PROVIDENCE, R.I. — After two years at its current location, Studio Z is being forced by its current landlord to vacate its gallery space at the Butcher Block Mill. Gallery/Studio Z owner and director Berge Zobian painstakingly renovated the space over a 17-month period before opening the gallery to the public for its first exhibit in October 2013.
According to the Providence Creative Industrial Space (PCIS) website, the Butcher Block Mill was to be part of a “historic rehabilitation development of the old Eastern Butcher Block Mill into affordable commercial incubator space for creative small businesses.” With this understanding, Studio Z became one of the early tenants on March 2012.

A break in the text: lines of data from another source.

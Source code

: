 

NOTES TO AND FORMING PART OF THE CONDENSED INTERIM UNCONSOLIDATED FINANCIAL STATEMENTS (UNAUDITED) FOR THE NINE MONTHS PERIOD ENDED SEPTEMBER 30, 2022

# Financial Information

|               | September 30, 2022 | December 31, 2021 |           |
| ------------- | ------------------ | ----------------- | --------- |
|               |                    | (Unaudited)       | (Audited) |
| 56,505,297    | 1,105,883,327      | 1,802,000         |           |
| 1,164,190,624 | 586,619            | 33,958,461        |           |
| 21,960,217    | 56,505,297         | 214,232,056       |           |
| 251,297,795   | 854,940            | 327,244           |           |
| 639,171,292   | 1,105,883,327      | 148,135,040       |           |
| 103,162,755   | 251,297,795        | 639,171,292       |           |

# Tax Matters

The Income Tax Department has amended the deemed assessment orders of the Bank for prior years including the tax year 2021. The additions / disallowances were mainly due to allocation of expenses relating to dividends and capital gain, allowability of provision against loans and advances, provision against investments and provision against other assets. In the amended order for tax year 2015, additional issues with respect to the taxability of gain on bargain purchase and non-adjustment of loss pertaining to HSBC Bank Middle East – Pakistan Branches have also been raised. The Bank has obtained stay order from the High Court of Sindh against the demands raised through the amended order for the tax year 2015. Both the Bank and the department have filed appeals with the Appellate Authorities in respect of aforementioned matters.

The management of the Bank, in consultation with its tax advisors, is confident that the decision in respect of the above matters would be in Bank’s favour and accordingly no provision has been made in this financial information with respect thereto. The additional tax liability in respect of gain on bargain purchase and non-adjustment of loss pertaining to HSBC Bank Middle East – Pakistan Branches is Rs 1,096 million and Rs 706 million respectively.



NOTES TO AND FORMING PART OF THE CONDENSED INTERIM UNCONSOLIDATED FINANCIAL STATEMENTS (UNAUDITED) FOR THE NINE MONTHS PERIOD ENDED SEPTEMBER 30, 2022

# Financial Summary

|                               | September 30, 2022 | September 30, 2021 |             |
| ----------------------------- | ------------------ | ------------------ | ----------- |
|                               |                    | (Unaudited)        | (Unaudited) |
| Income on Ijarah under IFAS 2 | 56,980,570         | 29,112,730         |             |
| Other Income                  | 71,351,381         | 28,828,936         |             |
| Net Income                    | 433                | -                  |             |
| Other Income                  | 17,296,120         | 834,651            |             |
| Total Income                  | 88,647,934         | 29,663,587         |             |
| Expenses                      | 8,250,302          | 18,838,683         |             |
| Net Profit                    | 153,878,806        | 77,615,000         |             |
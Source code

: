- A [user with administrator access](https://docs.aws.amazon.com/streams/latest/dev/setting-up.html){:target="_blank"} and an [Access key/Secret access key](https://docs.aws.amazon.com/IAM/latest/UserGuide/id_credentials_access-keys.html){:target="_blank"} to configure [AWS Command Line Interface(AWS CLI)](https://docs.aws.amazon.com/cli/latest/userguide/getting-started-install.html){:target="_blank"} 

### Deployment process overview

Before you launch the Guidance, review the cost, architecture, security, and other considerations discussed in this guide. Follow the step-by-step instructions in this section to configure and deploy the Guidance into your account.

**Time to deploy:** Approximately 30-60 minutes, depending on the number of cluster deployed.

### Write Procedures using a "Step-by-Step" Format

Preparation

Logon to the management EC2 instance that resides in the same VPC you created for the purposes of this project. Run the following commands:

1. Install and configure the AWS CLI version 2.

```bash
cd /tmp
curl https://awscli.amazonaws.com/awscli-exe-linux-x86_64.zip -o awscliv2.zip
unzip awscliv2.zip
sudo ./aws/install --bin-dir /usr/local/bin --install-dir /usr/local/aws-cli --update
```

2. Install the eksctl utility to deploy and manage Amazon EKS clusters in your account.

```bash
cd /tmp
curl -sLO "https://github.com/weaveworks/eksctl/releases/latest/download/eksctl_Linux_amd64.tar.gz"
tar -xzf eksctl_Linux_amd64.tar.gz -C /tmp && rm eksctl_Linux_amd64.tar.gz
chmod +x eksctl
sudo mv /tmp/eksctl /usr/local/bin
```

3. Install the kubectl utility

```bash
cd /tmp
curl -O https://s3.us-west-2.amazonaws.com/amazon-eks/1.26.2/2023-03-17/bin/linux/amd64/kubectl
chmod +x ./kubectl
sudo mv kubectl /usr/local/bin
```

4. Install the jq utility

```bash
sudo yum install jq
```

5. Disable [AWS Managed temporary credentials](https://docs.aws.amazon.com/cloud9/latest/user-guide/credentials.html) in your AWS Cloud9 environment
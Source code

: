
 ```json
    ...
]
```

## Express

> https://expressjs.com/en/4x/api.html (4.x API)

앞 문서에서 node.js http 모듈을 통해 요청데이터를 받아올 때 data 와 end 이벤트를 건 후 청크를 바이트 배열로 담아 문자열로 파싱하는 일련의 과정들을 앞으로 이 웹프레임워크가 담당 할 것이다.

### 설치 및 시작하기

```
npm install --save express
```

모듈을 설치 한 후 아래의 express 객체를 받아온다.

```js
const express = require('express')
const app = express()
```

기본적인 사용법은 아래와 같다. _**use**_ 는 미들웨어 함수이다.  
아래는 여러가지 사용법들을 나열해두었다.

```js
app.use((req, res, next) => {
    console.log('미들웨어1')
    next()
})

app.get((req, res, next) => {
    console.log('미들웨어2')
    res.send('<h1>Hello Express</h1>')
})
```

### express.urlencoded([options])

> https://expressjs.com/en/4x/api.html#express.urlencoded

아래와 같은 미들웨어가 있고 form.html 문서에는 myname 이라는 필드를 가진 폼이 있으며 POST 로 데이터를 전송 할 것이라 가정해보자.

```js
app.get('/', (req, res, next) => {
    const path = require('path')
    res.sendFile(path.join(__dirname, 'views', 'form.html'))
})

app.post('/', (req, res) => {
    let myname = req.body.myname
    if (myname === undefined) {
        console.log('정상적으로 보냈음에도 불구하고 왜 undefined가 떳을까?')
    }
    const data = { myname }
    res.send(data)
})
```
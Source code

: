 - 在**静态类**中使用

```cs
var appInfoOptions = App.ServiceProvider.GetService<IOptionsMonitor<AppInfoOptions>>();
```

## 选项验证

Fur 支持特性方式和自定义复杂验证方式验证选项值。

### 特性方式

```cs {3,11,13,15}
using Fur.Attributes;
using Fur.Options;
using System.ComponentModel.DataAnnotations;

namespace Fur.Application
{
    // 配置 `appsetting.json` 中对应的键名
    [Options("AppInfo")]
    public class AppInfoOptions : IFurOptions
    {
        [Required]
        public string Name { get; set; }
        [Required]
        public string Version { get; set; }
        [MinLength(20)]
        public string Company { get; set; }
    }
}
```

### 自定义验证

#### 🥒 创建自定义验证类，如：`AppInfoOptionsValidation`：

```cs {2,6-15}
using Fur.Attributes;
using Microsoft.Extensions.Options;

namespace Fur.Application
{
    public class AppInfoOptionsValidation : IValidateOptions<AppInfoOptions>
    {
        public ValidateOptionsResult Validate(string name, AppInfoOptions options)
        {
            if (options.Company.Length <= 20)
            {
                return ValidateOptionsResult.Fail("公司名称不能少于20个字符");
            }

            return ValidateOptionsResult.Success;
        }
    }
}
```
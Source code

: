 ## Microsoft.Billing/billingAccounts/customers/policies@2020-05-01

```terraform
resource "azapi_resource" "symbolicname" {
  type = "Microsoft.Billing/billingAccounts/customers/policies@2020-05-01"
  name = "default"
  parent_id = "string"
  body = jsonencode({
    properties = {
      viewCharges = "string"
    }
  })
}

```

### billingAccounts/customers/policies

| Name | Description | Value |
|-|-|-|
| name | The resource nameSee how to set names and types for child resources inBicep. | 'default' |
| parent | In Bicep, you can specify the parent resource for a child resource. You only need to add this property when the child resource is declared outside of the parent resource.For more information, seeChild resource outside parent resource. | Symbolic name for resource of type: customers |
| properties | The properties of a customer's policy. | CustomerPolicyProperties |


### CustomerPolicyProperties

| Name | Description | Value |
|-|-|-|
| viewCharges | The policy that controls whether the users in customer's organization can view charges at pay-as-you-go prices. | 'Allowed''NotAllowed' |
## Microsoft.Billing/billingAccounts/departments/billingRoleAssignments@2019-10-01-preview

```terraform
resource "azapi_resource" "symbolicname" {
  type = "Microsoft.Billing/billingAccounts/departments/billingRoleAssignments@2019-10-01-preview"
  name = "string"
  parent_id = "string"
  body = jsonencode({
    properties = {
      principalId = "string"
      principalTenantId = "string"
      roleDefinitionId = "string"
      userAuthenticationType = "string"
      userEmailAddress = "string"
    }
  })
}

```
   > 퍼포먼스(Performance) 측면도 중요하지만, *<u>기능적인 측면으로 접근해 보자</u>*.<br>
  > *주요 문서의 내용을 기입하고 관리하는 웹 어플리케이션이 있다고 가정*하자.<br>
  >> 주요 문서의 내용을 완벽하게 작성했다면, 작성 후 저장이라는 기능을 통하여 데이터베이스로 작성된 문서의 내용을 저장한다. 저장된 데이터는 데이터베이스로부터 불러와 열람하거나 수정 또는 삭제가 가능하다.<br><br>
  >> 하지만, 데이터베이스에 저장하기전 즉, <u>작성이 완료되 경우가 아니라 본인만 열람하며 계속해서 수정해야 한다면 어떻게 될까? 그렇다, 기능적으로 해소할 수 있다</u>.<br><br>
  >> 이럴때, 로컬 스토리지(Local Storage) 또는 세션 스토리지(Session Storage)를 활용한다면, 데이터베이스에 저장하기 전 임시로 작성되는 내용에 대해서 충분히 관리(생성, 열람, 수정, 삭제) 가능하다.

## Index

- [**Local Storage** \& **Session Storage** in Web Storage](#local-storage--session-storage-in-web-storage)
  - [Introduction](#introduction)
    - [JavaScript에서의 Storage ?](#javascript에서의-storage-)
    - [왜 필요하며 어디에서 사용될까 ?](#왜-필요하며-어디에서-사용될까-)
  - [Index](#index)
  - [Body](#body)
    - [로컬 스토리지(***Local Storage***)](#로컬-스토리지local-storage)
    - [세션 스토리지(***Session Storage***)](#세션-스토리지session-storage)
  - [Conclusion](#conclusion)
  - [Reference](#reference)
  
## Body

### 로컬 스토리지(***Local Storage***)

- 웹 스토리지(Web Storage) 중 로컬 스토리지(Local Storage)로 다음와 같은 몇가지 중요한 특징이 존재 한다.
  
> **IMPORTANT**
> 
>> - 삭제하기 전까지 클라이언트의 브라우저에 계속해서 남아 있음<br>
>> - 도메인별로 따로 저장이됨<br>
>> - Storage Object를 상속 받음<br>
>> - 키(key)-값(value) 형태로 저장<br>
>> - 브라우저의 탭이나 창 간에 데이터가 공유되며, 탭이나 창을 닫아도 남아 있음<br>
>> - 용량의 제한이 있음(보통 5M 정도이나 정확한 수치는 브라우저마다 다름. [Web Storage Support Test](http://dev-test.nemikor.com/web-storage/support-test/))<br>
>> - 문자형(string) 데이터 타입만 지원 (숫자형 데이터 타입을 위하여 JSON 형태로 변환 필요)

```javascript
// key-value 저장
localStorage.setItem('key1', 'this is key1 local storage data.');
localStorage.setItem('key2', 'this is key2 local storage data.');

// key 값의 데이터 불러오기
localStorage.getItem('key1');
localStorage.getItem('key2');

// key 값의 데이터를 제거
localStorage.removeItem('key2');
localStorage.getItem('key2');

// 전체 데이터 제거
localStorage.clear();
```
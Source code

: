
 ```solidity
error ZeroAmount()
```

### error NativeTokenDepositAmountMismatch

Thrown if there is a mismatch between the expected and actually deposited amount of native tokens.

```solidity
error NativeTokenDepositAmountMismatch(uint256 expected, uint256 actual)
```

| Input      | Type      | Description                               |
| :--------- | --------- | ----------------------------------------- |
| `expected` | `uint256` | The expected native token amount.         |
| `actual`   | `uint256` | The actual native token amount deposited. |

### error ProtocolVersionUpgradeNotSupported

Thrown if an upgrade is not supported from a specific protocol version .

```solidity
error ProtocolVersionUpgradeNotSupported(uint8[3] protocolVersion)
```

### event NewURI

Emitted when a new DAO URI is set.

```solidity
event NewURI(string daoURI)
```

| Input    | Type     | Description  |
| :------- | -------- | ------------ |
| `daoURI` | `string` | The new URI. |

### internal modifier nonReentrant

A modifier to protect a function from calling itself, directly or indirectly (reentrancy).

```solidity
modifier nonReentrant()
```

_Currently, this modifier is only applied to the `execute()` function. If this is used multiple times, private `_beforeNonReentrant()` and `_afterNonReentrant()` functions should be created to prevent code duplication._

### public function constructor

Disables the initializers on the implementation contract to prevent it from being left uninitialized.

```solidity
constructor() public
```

Now, three-and-a-half years later, the owner of the mill has forced all tenants to move out in order to sell the property to a developer whose plans include turning the renovated building into parking spaces. All other businesses in the complex have obliged and left fearing legal wrangling. Studio Z has instead decided to protest the owner’s terms and seeks to recoup its renovation investment and raise funds to pay off its remaining service providers, cost to dissolve pre-existing contracts, loan, and mounting legal fees.
Before moving into the Butcher Block building, Studio Z created architectural plans resulting in extensive renovations to the space. This entailed converting an empty garage into a contemporary art gallery, at a cost of more than $120,000 to design and build out an entire new space. The space consists of exhibition rooms, office, track lighting and constructing a second floor loft for art storage. All of these improvements created an excellent fine art destination.
For more than 33 years, Zobian has introduced local, national and internationally renowned artists to Providence. An active member of the Rhode Island business community, he has also operated the popular Gallery Z on Atwells Avenue since 2001. For years, Berge has lent space to nonprofits for their fundraising and has participated in numerous events raising cultural and historical awareness. Looking for larger quarters, Berge made the decision to expand his gallery to the ample space available in the Butcher Block Mill.
At its new space in the last two years, Studio Z has presented more than 20 exhibits, artist talks, film screenings and art installations and welcomed more than 10,000 art patrons.